Managing character types is a little more
complicated. Not only do you have to worry about the minimum and
maximum string lengths, but you also have to worry about the average
size and the amount of variation. For our current purposes, an
index
is a field or combination of fields
on which you plan to search—basically, the fields in your
WHERE
clause. Indexing is, however, much more
complicated, so we will provide further details later in the chapter.
What’s important to note here is that indexing on
character fields works best when the field is a fixed length. If
there is little or, preferably, no variation in the length of your
character-based fields, then a CHAR
type is
appropriate. An example of a good candidate for a
CHAR
field is a country code. The
ISO provides a
comprehensive list of standard two-character representations of
country codes (US for the U.S., FR for
France, etc.).[3] Because these codes are always exactly two characters, a
CHAR(2)
is the
best way to maintain the country code based on the ISO representation
A value does not need to be constant length to use a
CHAR
field. It should, however, have very little
variance. Phone numbers, for example, can be stored safely in a
CHAR(13)
field even though phone number lengths
vary from nation to nation. The variance is little enough that there
is no point in making a phone number field variable in length. Keep
in mind that with a CHAR
field, no matter how big
the actual string being stored is, the field always takes up exactly
the number of characters specified as the field’s
size—no more, no less. Any difference between the length of the
text being stored and the length of the field is made up by padding
the value with spaces. While the few potential extra characters being
wasted on a subset of the phone number data is not anything to worry
about, you do not want to be wasting much more.
Variable-length text fields are appropriate for text fields with widely varying lengths. A good, common example of a field that demands a variable-length data type is a web URL. Most web addresses are relatively short (e.g., http://www.ora.com, http://www.imaginary.com, http://www.mysql.com) and consequentially do not pose problems. Occasionally, however, you will run into web addresses such as:
http://www.winespectator.com/Wine/Spectator/ |
_notes|5527293926834323221480431354?Xv11=&Xr5=&Xv1=&type-region- |
search-code=&Xa14=flora+springs&Xv4= |
If you construct a CHAR
field large enough to hold
this URL, you will be wasting a significant amount of space for
almost every other URL being stored. A variable-length field lets you
define a field length that can store the odd, long-length value while
not wasting all that space for the common, short-length values.
Variable-length text fields in MySQL use only as much space as
necessary to store an individual value into the field. A
VARCHAR(255)
field
that holds the string “hello
world,” for example, takes up only 12 bytes (1 byte
for each character plus an extra byte to store the length).

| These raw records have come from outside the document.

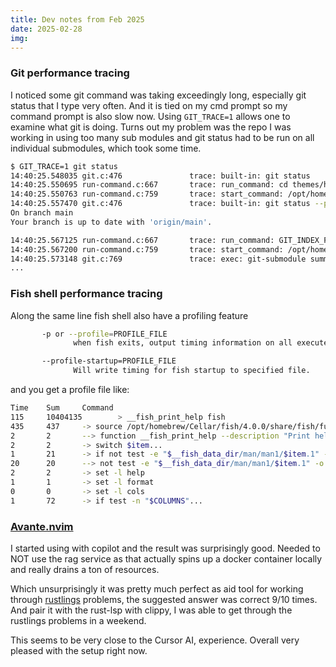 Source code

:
 ```yaml
---
title: Dev notes from Feb 2025
date: 2025-02-28
img:
---
```


### Git performance tracing

I noticed some git command was taking exceedingly long, especially git status that I type very often. And it is tied on my cmd prompt so my command prompt is also slow now.
Using `GIT_TRACE=1` allows one to examine what git is doing. Turns out my problem was the repo I was working in using too many sub modules and git status had to be run on all individual submodules, which took some time.

```bash
$ GIT_TRACE=1 git status
14:40:25.548035 git.c:476               trace: built-in: git status
14:40:25.550695 run-command.c:667       trace: run_command: cd themes/hello-friend-ng; unset GIT_PREFIX; GIT_DIR=.git git status --porcelain=2
14:40:25.550763 run-command.c:759       trace: start_command: /opt/homebrew/opt/git/libexec/git-core/git status --porcelain=2
14:40:25.557470 git.c:476               trace: built-in: git status --porcelain=2
On branch main
Your branch is up to date with 'origin/main'.

14:40:25.567125 run-command.c:667       trace: run_command: GIT_INDEX_FILE=.git/index git submodule summary --cached --for-status --summary-limit -1 HEAD
14:40:25.567200 run-command.c:759       trace: start_command: /opt/homebrew/opt/git/libexec/git-core/git submodule summary --cached --for-status --summary-limit -1 HEAD
14:40:25.573148 git.c:769               trace: exec: git-submodule summary --cached --for-status --summary-limit -1 HEAD
...
```

### Fish shell performance tracing

Along the same line fish shell also have a profiling feature
```bash
       -p or --profile=PROFILE_FILE
              when fish exits, output timing information on all executed commands to the specified file.  This excludes time spent starting up and reading the configuration.

       --profile-startup=PROFILE_FILE
              Will write timing for fish startup to specified file.
```

and you get a profile file like:

```bash
Time    Sum     Command
115     10404135        > __fish_print_help fish
435     437     -> source /opt/homebrew/Cellar/fish/4.0.0/share/fish/functions/__fish_print_help.fish
2       2       --> function __fish_print_help --description "Print help message for the specified fish function or builtin" --argument-names item error_message...
2       2       -> switch $item...
1       21      -> if not test -e "$__fish_data_dir/man/man1/$item.1" -o -e "$__fish_data_dir/man/man1/$item.1.gz"...
20      20      --> not test -e "$__fish_data_dir/man/man1/$item.1" -o -e "$__fish_data_dir/man/man1/$item.1.gz"
2       2       -> set -l help
1       1       -> set -l format
0       0       -> set -l cols
1       72      -> if test -n "$COLUMNS"...
```

### [Avante.nvim](https://github.com/yetone/avante.nvim)
I started using with copilot and the result was surprisingly good. Needed to NOT use the rag service as that actually spins up a docker container locally and really drains a ton of resources.

Which unsurprisingly it was pretty much perfect as aid tool for working through [rustlings](https://github.com/rust-lang/rustlings) problems, the suggested answer was correct 9/10 times. And pair it with the rust-lsp with clippy, I was able to get through the rustlings problems in a weekend.

This seems to be very close to the Cursor AI, experience. Overall very pleased with the setup right now.

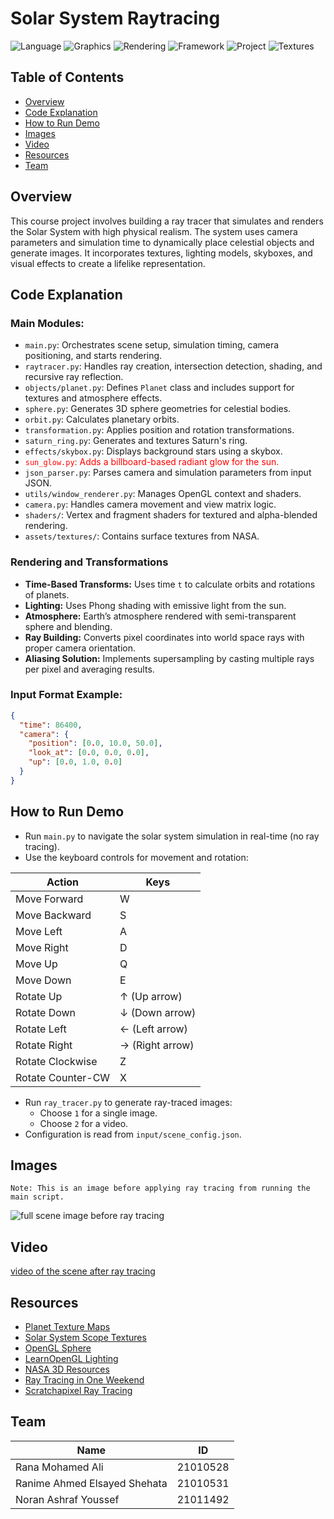 # Solar System Raytracing

![Language](https://img.shields.io/badge/Language-Python%203.8+-blue)
![Graphics](https://img.shields.io/badge/Library-OpenGL-lightgrey)
![Rendering](https://img.shields.io/badge/Rendering-Raytracing-critical)
![Framework](https://img.shields.io/badge/Framework-Custom%20Engine-orange)
![Project](https://img.shields.io/badge/Project-Solar%20System%20Simulation-yellow)
![Textures](https://img.shields.io/badge/Textures-NASA%20Maps-green)

## Table of Contents

- [Overview](#overview)
- [Code Explanation](#code-explanation)
- [How to Run Demo](#how-to-run-demo)
- [Images](#images)
- [Video](#video)
- [Resources](#resources)
- [Team](#team)

## Overview

This course project involves building a ray tracer that simulates and renders the Solar System with high physical realism. The system uses camera parameters and simulation time to dynamically place celestial objects and generate images. It incorporates textures, lighting models, skyboxes, and visual effects to create a lifelike representation.

## Code Explanation

### Main Modules:

- `main.py`: Orchestrates scene setup, simulation timing, camera positioning, and starts rendering.
- `raytracer.py`: Handles ray creation, intersection detection, shading, and recursive ray reflection.
- `objects/planet.py`: Defines `Planet` class and includes support for textures and atmosphere effects.
- `sphere.py`: Generates 3D sphere geometries for celestial bodies.
- `orbit.py`: Calculates planetary orbits.
- `transformation.py`: Applies position and rotation transformations.
- `saturn_ring.py`: Generates and textures Saturn's ring.
- `effects/skybox.py`: Displays background stars using a skybox.
- <span style="color: red;">`sun_glow.py`: Adds a billboard-based radiant glow for the sun.</span>
- `json_parser.py`: Parses camera and simulation parameters from input JSON.
- `utils/window_renderer.py`: Manages OpenGL context and shaders.
- `camera.py`: Handles camera movement and view matrix logic.
- `shaders/`: Vertex and fragment shaders for textured and alpha-blended rendering.
- `assets/textures/`: Contains surface textures from NASA.

### Rendering and Transformations

- **Time-Based Transforms:** Uses time `t` to calculate orbits and rotations of planets.
- **Lighting:** Uses Phong shading with emissive light from the sun.
- **Atmosphere:** Earth’s atmosphere rendered with semi-transparent sphere and blending.
- **Ray Building:** Converts pixel coordinates into world space rays with proper camera orientation.
- **Aliasing Solution:** Implements supersampling by casting multiple rays per pixel and averaging results.

### Input Format Example:

```json
{
  "time": 86400,
  "camera": {
    "position": [0.0, 10.0, 50.0],
    "look_at": [0.0, 0.0, 0.0],
    "up": [0.0, 1.0, 0.0]
  }
}
```

## How to Run Demo

- Run `main.py` to navigate the solar system simulation in real-time (no ray tracing).
- Use the keyboard controls for movement and rotation:

| Action            | Keys            |
| ----------------- | --------------- |
| Move Forward      | W               |
| Move Backward     | S               |
| Move Left         | A               |
| Move Right        | D               |
| Move Up           | Q               |
| Move Down         | E               |
| Rotate Up         | ↑ (Up arrow)    |
| Rotate Down       | ↓ (Down arrow)  |
| Rotate Left       | ← (Left arrow)  |
| Rotate Right      | → (Right arrow) |
| Rotate Clockwise  | Z               |
| Rotate Counter-CW | X               |

- Run `ray_tracer.py` to generate ray-traced images:
  - Choose `1` for a single image.
  - Choose `2` for a video.
- Configuration is read from `input/scene_config.json`.

## Images

`Note: This is an image before applying ray tracing from running the main script.`

![full scene image before ray tracing](image.png)

## Video

[video of the scene after ray tracing](https://github.com/user-attachments/assets/cef729d7-82ca-4112-be1a-e9ff3d4ebb36)

## Resources

- [Planet Texture Maps](https://planet-texture-maps.fandom.com/wiki/Mercury)
- [Solar System Scope Textures](https://www.solarsystemscope.com/textures/)
- [OpenGL Sphere](https://www.songho.ca/opengl/gl_sphere.html)
- [LearnOpenGL Lighting](https://learnopengl.com/Lighting/Basic-Lighting)
- [NASA 3D Resources](https://nasa3d.arc.nasa.gov/images)
- [Ray Tracing in One Weekend](https://raytracing.github.io/books/RayTracingInOneWeekend.html)
- [Scratchapixel Ray Tracing](https://www.scratchapixel.com)

## Team

| Name                         | ID       |
| ---------------------------- | -------- |
| Rana Mohamed Ali             | 21010528 |
| Ranime Ahmed Elsayed Shehata | 21010531 |
| Noran Ashraf Youssef         | 21011492 |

MySQL varies from the ANSI standard by not padding
VARCHAR
fields. Any extra spaces are removed from
a value before it is stored.
You cannot store strings with lengths greater than the field length
you have specified. With a VARCHAR(4)
field, you
can store at most a string with four characters. If you attempt to
store the string “happy birthday,”
MySQL will truncate the string to
“happ.” The downside is that there
is no way to store the odd string that exceeds your designated field
size. Table 3-2 shows the
storage space required by the different
text data types to store the 144-character Wine Spectator URL shown
earlier, the space required to store an average-sized 30-character
URL, and the maximum string size for that data type.

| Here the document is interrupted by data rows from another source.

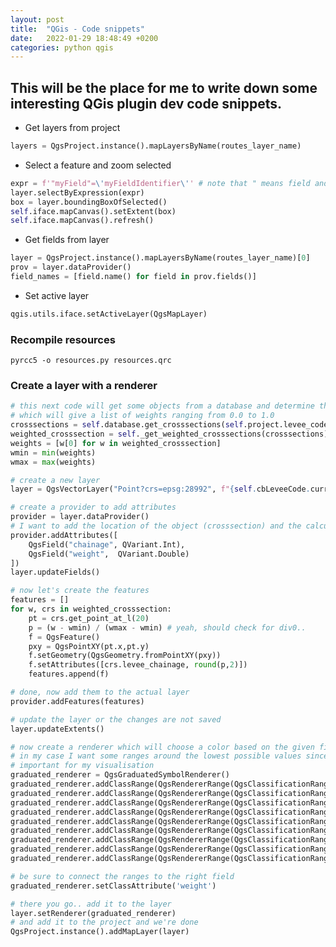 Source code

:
 ```yaml
---
layout: post
title:  "QGis - Code snippets"
date:   2022-01-29 18:48:49 +0200
categories: python qgis
---
```


## This will be the place for me to write down some interesting QGis plugin dev code snippets.

* Get layers from project 
```python
layers = QgsProject.instance().mapLayersByName(routes_layer_name)
```

* Select a feature and zoom selected
```python
expr = f'"myField"=\'myFieldIdentifier\'' # note that " means field and ' means value
layer.selectByExpression(expr)
box = layer.boundingBoxOfSelected()
self.iface.mapCanvas().setExtent(box)
self.iface.mapCanvas().refresh()
```

* Get fields from layer 
```python
layer = QgsProject.instance().mapLayersByName(routes_layer_name)[0]
prov = layer.dataProvider()
field_names = [field.name() for field in prov.fields()]
```
* Set active layer
```python
qgis.utils.iface.setActiveLayer(QgsMapLayer)
```

### Recompile resources
```pyrcc5 -o resources.py resources.qrc```

### Create a layer with a renderer

```python 
# this next code will get some objects from a database and determine their importance
# which will give a list of weights ranging from 0.0 to 1.0
crosssections = self.database.get_crosssections(self.project.levee_code)
weighted_crosssection = self._get_weighted_crosssections(crosssections)
weights = [w[0] for w in weighted_crosssection]
wmin = min(weights)
wmax = max(weights)

# create a new layer
layer = QgsVectorLayer("Point?crs=epsg:28992", f"{self.cbLeveeCode.currentText()}_crosssection_weights", "memory")

# create a provider to add attributes
provider = layer.dataProvider()
# I want to add the location of the object (crosssection) and the calculated weight
provider.addAttributes([
    QgsField("chainage", QVariant.Int),
    QgsField("weight",  QVariant.Double)
])
layer.updateFields() 

# now let's create the features
features = []
for w, crs in weighted_crosssection:
    pt = crs.get_point_at_l(20)
    p = (w - wmin) / (wmax - wmin) # yeah, should check for div0.. 
    f = QgsFeature()
    pxy = QgsPointXY(pt.x,pt.y) 
    f.setGeometry(QgsGeometry.fromPointXY(pxy))
    f.setAttributes([crs.levee_chainage, round(p,2)])
    features.append(f)

# done, now add them to the actual layer
provider.addFeatures(features)

# update the layer or the changes are not saved
layer.updateExtents()     

# now create a renderer which will choose a color based on the given field
# in my case I want some ranges around the lowest possible values since these are 
# important for my visualisation
graduated_renderer = QgsGraduatedSymbolRenderer()
graduated_renderer.addClassRange(QgsRendererRange(QgsClassificationRange('0.00 - 0.05', 0.00, 0.05), QgsMarkerSymbol.createSimple({'name': 'circle', 'color': '#ff0000'})))
graduated_renderer.addClassRange(QgsRendererRange(QgsClassificationRange('0.05 - 0.10', 0.05, 0.10), QgsMarkerSymbol.createSimple({'name': 'circle', 'color': '#ff4d00'})))
graduated_renderer.addClassRange(QgsRendererRange(QgsClassificationRange('0.10 - 0.15', 0.10, 0.15), QgsMarkerSymbol.createSimple({'name': 'circle', 'color': '#ff8400'})))
graduated_renderer.addClassRange(QgsRendererRange(QgsClassificationRange('0.15 - 0.20', 0.15, 0.20), QgsMarkerSymbol.createSimple({'name': 'circle', 'color': '#ffc800'})))
graduated_renderer.addClassRange(QgsRendererRange(QgsClassificationRange('0.20 - 0.30', 0.20, 0.30), QgsMarkerSymbol.createSimple({'name': 'circle', 'color': '#e5ff00'})))
graduated_renderer.addClassRange(QgsRendererRange(QgsClassificationRange('0.30 - 0.40', 0.30, 0.40), QgsMarkerSymbol.createSimple({'name': 'circle', 'color': '#bbff00'})))
graduated_renderer.addClassRange(QgsRendererRange(QgsClassificationRange('0.40 - 0.60', 0.40, 0.60), QgsMarkerSymbol.createSimple({'name': 'circle', 'color': '#80ff00'})))
graduated_renderer.addClassRange(QgsRendererRange(QgsClassificationRange('0.60 - 0.80', 0.60, 0.80), QgsMarkerSymbol.createSimple({'name': 'circle', 'color': '#33ff00'})))
graduated_renderer.addClassRange(QgsRendererRange(QgsClassificationRange('0.80 - 1.00', 0.80, 1.00), QgsMarkerSymbol.createSimple({'name': 'circle', 'color': '#02b005'})))

# be sure to connect the ranges to the right field
graduated_renderer.setClassAttribute('weight')

# there you go.. add it to the layer
layer.setRenderer(graduated_renderer)
# and add it to the project and we're done
QgsProject.instance().addMapLayer(layer)
```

In this table, note that storage requirements grow 1 byte at a time
for the variable-length types of MEDIUMTEXT
and
LONGTEXT
. This growth is due to the space required
to store the size in variable-length fields. TEXT
uses an extra byte to store the potentially greater length of the
text it contains. Similarly, MEDIUMTEXT
uses an
extra 2 bytes over VARCHAR
, and
LONGTEXT
uses an extra 3 bytes.
If after years of uptime with your database, you find that the world
has changed and a field that once comfortably existed as a
VARCHAR(25)
must now hold strings as long as 30
characters, you are not out of luck. MySQL provides a command called
ALTER TABLE
that enables you to redefine a field
type without losing any data:
ALTER TABLEmytable
MODIFYmycolumn
LONGTEXT
[3] States and provinces do not work the
same way in internationalized applications. If you want to write an
application that works in an international environment, make the
columns for state and province codes CHAR(3)
,
because Australia uses three-character state codes. Also note that
there is a three-character ISO country-code standard.